FR2686980A1 - Sensor for a Ewing curve tracer - Google Patents

Abstract

A sensor for a Ewing curve tracer intended to be supplied by a current from the mains, comprising: - means of excitation (7), - means for reading (8), - a compensating coil (9), and defining a measurement volume (29) intended to receive a sample (16). The means of excitation (7) comprise an even number of separate excitation coils (71, 72) having the same axis and an inner diameter, and with equal numbers placed on either side of the measurement volume (29).

Description

 The invention relates to a hysteresis sensor.

 Hysterismisers have been developed to allow the measurement, comparison and characterization of the magnetic properties of materials.

 A hysteresis has a sensor, a power supply and a set of signal acquisition and processing.

 The sensor, intended to receive the sample, must allow the application, to the sample, of an electromagnetic field and include a reading coil making it possible to measure the variations in magnetization thus created in the sample.

 Hysteresismeters require the production of intense fields (for example of the order of a few tens of kb), which can be obtained with "heavy" machines requiring particularly large and therefore specific current sources.

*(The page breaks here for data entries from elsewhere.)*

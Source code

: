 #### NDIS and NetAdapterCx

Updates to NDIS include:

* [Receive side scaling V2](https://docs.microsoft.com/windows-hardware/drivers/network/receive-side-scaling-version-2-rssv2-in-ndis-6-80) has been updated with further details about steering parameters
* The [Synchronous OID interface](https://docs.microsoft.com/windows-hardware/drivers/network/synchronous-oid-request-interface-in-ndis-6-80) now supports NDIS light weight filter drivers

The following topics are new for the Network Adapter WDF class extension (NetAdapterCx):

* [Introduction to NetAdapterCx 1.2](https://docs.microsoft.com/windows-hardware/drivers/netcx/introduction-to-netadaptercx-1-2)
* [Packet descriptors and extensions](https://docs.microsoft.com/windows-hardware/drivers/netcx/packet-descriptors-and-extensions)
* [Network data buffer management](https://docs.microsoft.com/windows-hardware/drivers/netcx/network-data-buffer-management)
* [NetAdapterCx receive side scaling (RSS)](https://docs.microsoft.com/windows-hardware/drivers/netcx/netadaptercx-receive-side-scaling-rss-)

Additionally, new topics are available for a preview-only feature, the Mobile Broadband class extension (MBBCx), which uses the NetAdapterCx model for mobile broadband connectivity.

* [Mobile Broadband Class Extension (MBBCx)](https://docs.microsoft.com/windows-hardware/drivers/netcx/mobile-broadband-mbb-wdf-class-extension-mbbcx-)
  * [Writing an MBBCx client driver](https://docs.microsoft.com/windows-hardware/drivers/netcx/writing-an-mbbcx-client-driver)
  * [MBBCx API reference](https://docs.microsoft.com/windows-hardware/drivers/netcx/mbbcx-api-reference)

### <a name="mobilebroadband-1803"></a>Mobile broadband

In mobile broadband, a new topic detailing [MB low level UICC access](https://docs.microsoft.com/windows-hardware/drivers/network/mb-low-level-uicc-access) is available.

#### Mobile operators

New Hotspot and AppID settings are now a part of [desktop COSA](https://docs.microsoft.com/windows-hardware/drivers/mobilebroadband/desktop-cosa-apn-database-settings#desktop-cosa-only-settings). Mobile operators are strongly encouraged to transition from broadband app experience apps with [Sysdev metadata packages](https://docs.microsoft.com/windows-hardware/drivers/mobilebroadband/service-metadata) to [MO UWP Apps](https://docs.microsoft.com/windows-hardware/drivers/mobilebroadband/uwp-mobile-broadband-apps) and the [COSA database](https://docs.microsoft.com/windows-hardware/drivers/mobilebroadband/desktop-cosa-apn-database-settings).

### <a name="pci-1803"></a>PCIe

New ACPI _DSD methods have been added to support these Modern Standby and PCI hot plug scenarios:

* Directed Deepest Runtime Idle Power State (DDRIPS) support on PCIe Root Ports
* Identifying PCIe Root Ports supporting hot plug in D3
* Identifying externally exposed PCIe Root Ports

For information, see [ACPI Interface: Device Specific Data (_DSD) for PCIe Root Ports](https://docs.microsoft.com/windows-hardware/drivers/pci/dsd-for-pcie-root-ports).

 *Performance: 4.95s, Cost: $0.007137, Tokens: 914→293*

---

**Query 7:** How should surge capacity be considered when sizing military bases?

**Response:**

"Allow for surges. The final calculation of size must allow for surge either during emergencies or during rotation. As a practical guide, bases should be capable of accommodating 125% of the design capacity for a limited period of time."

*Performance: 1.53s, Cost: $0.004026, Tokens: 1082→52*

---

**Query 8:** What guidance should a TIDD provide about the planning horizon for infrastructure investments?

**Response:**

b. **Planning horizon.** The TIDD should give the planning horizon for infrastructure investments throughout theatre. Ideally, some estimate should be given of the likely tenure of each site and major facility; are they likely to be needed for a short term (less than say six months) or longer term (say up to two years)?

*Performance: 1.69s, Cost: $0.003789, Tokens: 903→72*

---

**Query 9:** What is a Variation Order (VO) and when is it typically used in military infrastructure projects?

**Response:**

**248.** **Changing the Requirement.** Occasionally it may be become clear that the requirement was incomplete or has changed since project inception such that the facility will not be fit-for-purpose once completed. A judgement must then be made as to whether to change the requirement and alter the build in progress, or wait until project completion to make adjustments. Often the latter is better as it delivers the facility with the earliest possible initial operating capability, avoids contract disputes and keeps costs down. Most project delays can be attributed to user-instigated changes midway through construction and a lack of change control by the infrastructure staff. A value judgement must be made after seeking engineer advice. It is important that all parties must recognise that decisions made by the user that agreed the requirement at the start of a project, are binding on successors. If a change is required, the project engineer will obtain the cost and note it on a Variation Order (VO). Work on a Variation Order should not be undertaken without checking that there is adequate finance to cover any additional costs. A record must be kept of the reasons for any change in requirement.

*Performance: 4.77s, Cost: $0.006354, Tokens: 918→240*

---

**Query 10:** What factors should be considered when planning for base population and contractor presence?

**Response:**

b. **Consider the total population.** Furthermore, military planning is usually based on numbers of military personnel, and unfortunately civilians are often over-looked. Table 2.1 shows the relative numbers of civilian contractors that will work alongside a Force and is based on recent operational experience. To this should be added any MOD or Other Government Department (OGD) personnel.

 For reasons of cost and space, the use of these "heavy" machines cannot be very widespread.

 On the contrary, hysteresis meters are known which can be supplied by the mains current, that is to say at a frequency of 50 or 60 Hz under a voltage of the order of 220 volts.

 The sensor of the invention is intended for the latter type of hysteresis.

 Various sensors are already known which allow the implementation of such a hysteresis.

 These known sensors make it possible to submit samples to fields of up to 20 kb.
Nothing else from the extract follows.